> _TASK DESCRIPTION_
Below are entries; output exactly the lines from the one with "The path uses" to the one with "As all arcs", both included, and nothing else.

========

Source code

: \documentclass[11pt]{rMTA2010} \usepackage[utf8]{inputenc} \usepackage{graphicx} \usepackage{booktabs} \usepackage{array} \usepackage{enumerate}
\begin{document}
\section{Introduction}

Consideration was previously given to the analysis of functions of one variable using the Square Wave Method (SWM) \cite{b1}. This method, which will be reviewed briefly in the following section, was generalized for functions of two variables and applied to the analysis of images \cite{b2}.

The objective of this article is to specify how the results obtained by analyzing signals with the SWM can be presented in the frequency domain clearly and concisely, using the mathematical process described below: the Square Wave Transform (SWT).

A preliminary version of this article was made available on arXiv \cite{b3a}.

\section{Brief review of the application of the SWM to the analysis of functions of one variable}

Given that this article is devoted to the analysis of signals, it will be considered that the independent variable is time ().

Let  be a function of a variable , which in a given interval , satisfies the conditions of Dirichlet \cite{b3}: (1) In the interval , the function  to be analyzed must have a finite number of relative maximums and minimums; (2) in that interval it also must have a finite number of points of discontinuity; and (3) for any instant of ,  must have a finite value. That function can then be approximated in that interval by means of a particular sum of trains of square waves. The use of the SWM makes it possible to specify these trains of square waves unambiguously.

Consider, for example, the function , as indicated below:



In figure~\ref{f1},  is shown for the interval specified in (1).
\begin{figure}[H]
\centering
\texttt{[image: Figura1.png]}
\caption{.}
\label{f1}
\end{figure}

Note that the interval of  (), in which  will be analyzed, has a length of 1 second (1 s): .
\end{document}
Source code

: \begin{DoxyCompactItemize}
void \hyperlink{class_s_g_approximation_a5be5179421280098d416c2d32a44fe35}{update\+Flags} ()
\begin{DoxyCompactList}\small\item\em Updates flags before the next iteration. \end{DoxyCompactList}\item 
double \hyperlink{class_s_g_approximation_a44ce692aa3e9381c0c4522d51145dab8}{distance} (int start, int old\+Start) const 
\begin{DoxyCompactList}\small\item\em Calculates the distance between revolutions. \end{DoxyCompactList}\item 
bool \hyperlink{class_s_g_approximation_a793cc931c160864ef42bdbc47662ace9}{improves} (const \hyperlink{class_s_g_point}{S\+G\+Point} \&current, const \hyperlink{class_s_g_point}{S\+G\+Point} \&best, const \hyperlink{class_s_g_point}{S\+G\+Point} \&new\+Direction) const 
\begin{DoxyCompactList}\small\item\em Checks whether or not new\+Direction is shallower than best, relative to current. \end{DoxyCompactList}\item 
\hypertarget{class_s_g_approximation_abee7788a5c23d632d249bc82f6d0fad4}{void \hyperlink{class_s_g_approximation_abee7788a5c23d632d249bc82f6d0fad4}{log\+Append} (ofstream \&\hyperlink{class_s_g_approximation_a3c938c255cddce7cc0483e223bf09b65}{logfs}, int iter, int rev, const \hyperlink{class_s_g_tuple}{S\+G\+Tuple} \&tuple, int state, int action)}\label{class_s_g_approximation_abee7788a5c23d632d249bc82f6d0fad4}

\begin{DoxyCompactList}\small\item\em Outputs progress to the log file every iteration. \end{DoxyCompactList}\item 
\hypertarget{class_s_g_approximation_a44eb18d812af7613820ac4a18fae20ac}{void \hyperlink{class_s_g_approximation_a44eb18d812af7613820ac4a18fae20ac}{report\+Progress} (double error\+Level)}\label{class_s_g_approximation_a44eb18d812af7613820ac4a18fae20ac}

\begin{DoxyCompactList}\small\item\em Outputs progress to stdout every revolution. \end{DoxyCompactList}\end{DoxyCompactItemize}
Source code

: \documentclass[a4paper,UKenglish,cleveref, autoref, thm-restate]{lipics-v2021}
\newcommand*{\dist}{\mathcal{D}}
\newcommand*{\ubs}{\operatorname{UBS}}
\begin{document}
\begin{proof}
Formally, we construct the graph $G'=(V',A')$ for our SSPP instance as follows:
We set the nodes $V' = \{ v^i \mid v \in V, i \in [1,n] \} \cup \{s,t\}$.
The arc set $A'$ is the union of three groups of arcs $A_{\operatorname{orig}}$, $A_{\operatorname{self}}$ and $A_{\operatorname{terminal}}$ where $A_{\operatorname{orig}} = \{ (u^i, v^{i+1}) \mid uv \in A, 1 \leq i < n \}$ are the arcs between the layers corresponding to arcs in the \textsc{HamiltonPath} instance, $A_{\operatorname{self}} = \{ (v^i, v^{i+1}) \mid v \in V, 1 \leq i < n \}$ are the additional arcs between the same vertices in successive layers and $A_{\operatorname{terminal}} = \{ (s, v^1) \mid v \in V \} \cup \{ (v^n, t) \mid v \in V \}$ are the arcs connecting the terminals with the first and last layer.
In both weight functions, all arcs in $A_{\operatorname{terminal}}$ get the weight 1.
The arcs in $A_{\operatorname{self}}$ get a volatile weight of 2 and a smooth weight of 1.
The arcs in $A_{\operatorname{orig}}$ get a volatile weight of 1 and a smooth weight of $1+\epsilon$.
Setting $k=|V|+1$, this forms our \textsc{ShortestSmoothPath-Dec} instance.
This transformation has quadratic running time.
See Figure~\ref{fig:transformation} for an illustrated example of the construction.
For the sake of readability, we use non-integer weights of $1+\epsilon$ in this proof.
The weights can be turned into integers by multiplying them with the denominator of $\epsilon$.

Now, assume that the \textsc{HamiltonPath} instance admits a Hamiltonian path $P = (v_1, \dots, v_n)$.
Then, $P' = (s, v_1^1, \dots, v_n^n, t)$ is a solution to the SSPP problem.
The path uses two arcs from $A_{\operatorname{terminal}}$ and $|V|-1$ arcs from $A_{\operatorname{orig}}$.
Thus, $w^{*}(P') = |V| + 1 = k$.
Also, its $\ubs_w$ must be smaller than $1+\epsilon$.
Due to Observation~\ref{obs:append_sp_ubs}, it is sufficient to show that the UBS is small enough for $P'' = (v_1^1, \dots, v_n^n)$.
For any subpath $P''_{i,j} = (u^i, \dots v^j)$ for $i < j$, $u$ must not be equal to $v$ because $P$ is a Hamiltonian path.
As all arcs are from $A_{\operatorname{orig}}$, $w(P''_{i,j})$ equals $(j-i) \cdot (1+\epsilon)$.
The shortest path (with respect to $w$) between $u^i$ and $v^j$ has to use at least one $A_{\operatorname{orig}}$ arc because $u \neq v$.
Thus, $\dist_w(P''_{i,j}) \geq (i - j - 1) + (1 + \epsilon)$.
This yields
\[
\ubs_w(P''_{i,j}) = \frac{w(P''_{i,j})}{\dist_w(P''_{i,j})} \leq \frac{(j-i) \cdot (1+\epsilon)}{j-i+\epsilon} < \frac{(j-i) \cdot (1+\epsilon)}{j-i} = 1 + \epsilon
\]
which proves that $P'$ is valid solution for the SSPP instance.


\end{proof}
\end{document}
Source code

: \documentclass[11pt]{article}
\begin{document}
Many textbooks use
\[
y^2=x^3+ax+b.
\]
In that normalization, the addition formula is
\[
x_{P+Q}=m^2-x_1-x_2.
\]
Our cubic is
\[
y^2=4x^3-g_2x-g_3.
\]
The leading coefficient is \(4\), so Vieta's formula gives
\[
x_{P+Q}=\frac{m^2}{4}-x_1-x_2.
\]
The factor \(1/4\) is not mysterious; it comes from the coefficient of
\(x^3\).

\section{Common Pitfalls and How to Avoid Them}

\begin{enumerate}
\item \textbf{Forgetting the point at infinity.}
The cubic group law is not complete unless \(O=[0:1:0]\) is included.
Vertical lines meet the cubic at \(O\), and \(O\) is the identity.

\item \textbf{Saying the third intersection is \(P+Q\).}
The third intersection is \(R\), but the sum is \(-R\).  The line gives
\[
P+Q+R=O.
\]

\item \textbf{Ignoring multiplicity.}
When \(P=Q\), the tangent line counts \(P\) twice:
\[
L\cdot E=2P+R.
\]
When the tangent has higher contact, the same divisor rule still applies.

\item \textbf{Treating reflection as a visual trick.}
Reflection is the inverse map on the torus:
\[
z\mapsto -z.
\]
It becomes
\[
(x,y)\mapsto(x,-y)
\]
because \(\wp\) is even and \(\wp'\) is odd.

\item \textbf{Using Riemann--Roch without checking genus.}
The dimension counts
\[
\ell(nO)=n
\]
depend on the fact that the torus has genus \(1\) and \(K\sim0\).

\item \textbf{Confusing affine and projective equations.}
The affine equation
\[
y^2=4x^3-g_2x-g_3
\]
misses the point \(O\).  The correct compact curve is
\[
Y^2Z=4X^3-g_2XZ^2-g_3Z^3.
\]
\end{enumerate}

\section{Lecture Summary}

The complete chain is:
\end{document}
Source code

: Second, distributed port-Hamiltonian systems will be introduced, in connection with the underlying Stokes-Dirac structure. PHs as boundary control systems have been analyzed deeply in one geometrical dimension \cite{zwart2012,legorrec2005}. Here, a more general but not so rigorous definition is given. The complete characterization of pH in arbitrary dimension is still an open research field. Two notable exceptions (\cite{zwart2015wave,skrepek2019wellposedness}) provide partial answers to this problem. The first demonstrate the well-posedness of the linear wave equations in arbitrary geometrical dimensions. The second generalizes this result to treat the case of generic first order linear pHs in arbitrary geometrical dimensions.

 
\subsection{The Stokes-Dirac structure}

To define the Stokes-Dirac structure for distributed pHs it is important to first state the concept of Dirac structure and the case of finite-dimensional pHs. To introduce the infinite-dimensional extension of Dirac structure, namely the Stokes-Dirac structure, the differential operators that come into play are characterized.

========

> _TASK SOLUTION_
The path uses two arcs from $A_{\operatorname{terminal}}$ and $|V|-1$ arcs from $A_{\operatorname{orig}}$.
Thus, $w^{*}(P') = |V| + 1 = k$.
Also, its $\ubs_w$ must be smaller than $1+\epsilon$.
Due to Observation~\ref{obs:append_sp_ubs}, it is sufficient to show that the UBS is small enough for $P'' = (v_1^1, \dots, v_n^n)$.
For any subpath $P''_{i,j} = (u^i, \dots v^j)$ for $i < j$, $u$ must not be equal to $v$ because $P$ is a Hamiltonian path.
As all arcs are from $A_{\operatorname{orig}}$, $w(P''_{i,j})$ equals $(j-i) \cdot (1+\epsilon)$.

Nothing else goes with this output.